In contrast, when the MDP took office in 2008 we made the decision to honour all financial commitments of the previous government. We believed in the importance of upholding contracts. It was the responsible thing to do. And it is a great tragedy that our example was not followed.

The bad relations with the international community means that there is little by way of assistance as our country’s democratic institutions and social and economic infrastructure crumbles.

It has meant that crucial visa arrangements have been jeopardized, making it harder for Maldivians to travel abroad.

And yet the coup government turns deeper inwards and shuns the wider world.
We were a beacon of hope.

We are no longer a leading voice in the climate change debate.

We are less concerned about widespread human rights abuse in Syria and Egypt.

We have once again become just another member state.

It is high time that this insular mentality is dropped, and that we reapply for our old job of being a responsible international citizen.

We pledge to repair our damaged relations with the wider world.

We pledge to work with our international partners to uphold human rights and establish a justice system that our citizens can have confidence in.

We pledge to carry on the increase in inward investment and outward trade to bring greater prosperity to our people.

We pledge to, once again, become a responsible member of the global community of nations.

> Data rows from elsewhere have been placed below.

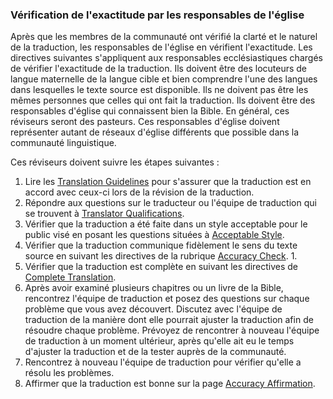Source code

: ### Vérification de l'exactitude par les responsables de l'église

Après que les membres de la communauté ont vérifié la clarté et le naturel de la traduction, les responsables de l'église en vérifient l'exactitude. Les directives suivantes s'appliquent aux responsables ecclésiastiques chargés de vérifier l'exactitude de la traduction. Ils doivent être des locuteurs de langue maternelle de la langue cible et bien comprendre l'une des langues dans lesquelles le texte source est disponible. Ils ne doivent pas être les mêmes personnes que celles qui ont fait la traduction. Ils doivent être des responsables d'église qui connaissent bien la Bible. En général, ces réviseurs seront des pasteurs. Ces responsables d'église doivent représenter autant de réseaux d'église différents que possible dans la communauté linguistique.

Ces réviseurs doivent suivre les étapes suivantes :

1. Lire les [Translation Guidelines](../../intro/translation-guidelines/01.md) pour s'assurer que la traduction est en accord avec ceux-ci lors de la révision de la traduction.
1. Répondre aux questions sur le traducteur ou l'équipe de traduction qui se trouvent à [Translator Qualifications](../../translate/qualifications/01.md).
1. Vérifier que la traduction a été faite dans un style acceptable pour le public visé en posant les questions situées à [Acceptable Style](../acceptable/01.md).
1. Vérifier que la traduction communique fidèlement le sens du texte source en suivant les directives de la rubrique [Accuracy Check](../accuracy-check/01.md). 1.
1. Vérifier que la traduction est complète en suivant les directives de [Complete Translation](../complete/01.md).
1. Après avoir examiné plusieurs chapitres ou un livre de la Bible, rencontrez l'équipe de traduction et posez des questions sur chaque problème que vous avez découvert. Discutez avec l'équipe de traduction de la manière dont elle pourrait ajuster la traduction afin de résoudre chaque problème. Prévoyez de rencontrer à nouveau l'équipe de traduction à un moment ultérieur, après qu'elle ait eu le temps d'ajuster la traduction et de la tester auprès de la communauté.
1. Rencontrez à nouveau l'équipe de traduction pour vérifier qu'elle a résolu les problèmes.
1. Affirmer que la traduction est bonne sur la page [Accuracy Affirmation](../good/01.md).

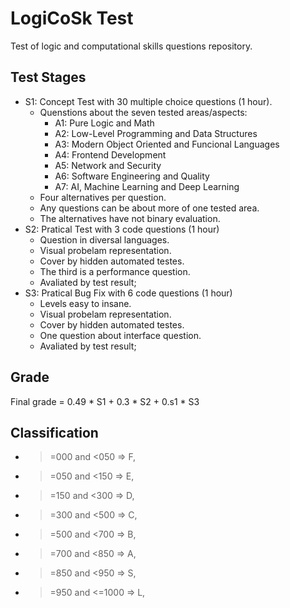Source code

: # LogiCoSk Test
Test of logic and computational skills questions repository.

## Test Stages

- S1: Concept Test with 30 multiple choice questions (1 hour).
  - Quenstions about the seven tested areas/aspects:
    - A1: Pure Logic and Math
    - A2: Low-Level Programming and Data Structures
    - A3: Modern Object Oriented and Funcional Languages
    - A4: Frontend Development
    - A5: Network and Security
    - A6: Software Engineering and Quality
    - A7: AI, Machine Learning and Deep Learning
  - Four alternatives per question.
  - Any questions can be about more of one tested area.
  - The alternatives have not binary evaluation.
- S2: Pratical Test with 3 code questions (1 hour)
  - Question in diversal languages.
  - Visual probelam representation.
  - Cover by hidden automated testes.
  - The third is a performance question.
  - Avaliated by test result;
- S3: Pratical Bug Fix with 6 code questions (1 hour)
  - Levels easy to insane.
  - Visual probelam representation.
  - Cover by hidden automated testes.
  - One question about interface question.
  - Avaliated by test result;

## Grade

Final grade = 0.49 * S1 + 0.3 * S2 + 0.s1 * S3

## Classification

  - >=000 and <050 => F,
  - >=050 and <150 => E,
  - >=150 and <300 => D,
  - >=300 and <500 => C,
  - >=500 and <700 => B,
  - >=700 and <850 => A,
  - >=850 and <950 => S,
  - >=950 and <=1000 => L,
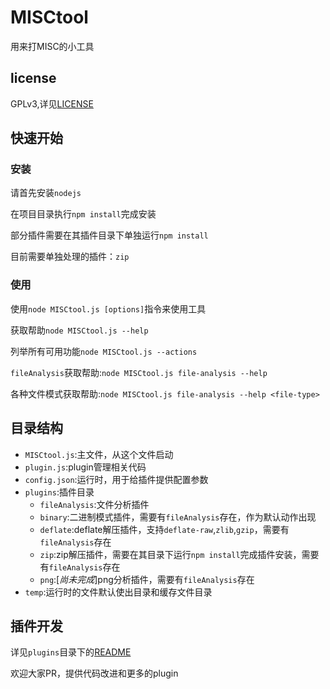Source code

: # MISCtool

用来打MISC的小工具

## license

GPLv3,详见[LICENSE](LICENSE)

## 快速开始

### 安装

请首先安装`nodejs`

在项目目录执行`npm install`完成安装

部分插件需要在其插件目录下单独运行`npm install`

目前需要单独处理的插件：`zip`

### 使用

使用`node MISCtool.js [options]`指令来使用工具

获取帮助`node MISCtool.js --help`

列举所有可用功能`node MISCtool.js --actions`

`fileAnalysis`获取帮助:`node MISCtool.js file-analysis --help`

各种文件模式获取帮助:`node MISCtool.js file-analysis --help <file-type>`

## 目录结构

- `MISCtool.js`:主文件，从这个文件启动
- `plugin.js`:plugin管理相关代码
- `config.json`:运行时，用于给插件提供配置参数
- `plugins`:插件目录
    - `fileAnalysis`:文件分析插件
    - `binary`:二进制模式插件，需要有`fileAnalysis`存在，作为默认动作出现
    - `deflate`:deflate解压插件，支持`deflate-raw`,`zlib`,`gzip`，需要有`fileAnalysis`存在
    - `zip`:zip解压插件，需要在其目录下运行`npm install`完成插件安装，需要有`fileAnalysis`存在
    - `png`:[*尚未完成*]png分析插件，需要有`fileAnalysis`存在
- `temp`:运行时的文件默认使出目录和缓存文件目录

## 插件开发

详见`plugins`目录下的[README](plugins/README.md)

欢迎大家PR，提供代码改进和更多的plugin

An MDP government will reset important bilateral relations including those with our neighbours. South Asia is one of the most dynamic regions in the world. But it needs strong partnerships and strong leadership.

We will not seek to play one country against the other, but rather, maintain a balanced network of bilateral ties.

We were proud to host the SAARC Summit in 2011 and proposed the establishment of a regional transport link. But we greatly regret the fact that the coup meant that Maldives was not able to take advantage of its position as chair of SAARC to make our proposals a reality.

We will continue our advocacy of a two-state solution to the Middle-East crisis.

We will strive hard to push forward our human rights agenda. We successfully completed the Universal Periodic Review process between November 2010 and March 2011 and accepted over 100 recommendations. But of course, as the tragic events since the coup have shown, much more needs to be done to embed these values in our society.

The next MDP government will redouble our efforts to implement our international human rights commitments and to end the culture of impunity that is now so prevalent in the Maldives.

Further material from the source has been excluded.